• [PROBLEM] From the line containing "その他、最初に思い浮かんだコードなどもフォルダ内に保存してよいです。" through the last line of the entries below, repeat each line word for word and leave out the rest.

• [RECORDED DATA]

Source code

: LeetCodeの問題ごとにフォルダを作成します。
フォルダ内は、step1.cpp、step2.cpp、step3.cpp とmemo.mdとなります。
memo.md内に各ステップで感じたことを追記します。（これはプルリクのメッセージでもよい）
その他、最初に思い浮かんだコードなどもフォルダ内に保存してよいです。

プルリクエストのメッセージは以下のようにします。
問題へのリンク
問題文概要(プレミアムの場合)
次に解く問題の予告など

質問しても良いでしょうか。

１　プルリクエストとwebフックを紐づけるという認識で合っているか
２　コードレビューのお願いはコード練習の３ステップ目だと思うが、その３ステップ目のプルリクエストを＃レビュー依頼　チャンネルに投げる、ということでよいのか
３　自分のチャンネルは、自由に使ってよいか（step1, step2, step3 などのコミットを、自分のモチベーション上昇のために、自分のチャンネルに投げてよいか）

• [TASK OUTPUT]
その他、最初に思い浮かんだコードなどもフォルダ内に保存してよいです。

プルリクエストのメッセージは以下のようにします。
問題へのリンク
問題文概要(プレミアムの場合)
次に解く問題の予告など

質問しても良いでしょうか。

１　プルリクエストとwebフックを紐づけるという認識で合っているか
２　コードレビューのお願いはコード練習の３ステップ目だと思うが、その３ステップ目のプルリクエストを＃レビュー依頼　チャンネルに投げる、ということでよいのか
３　自分のチャンネルは、自由に使ってよいか（step1, step2, step3 などのコミットを、自分のモチベーション上昇のために、自分のチャンネルに投げてよいか）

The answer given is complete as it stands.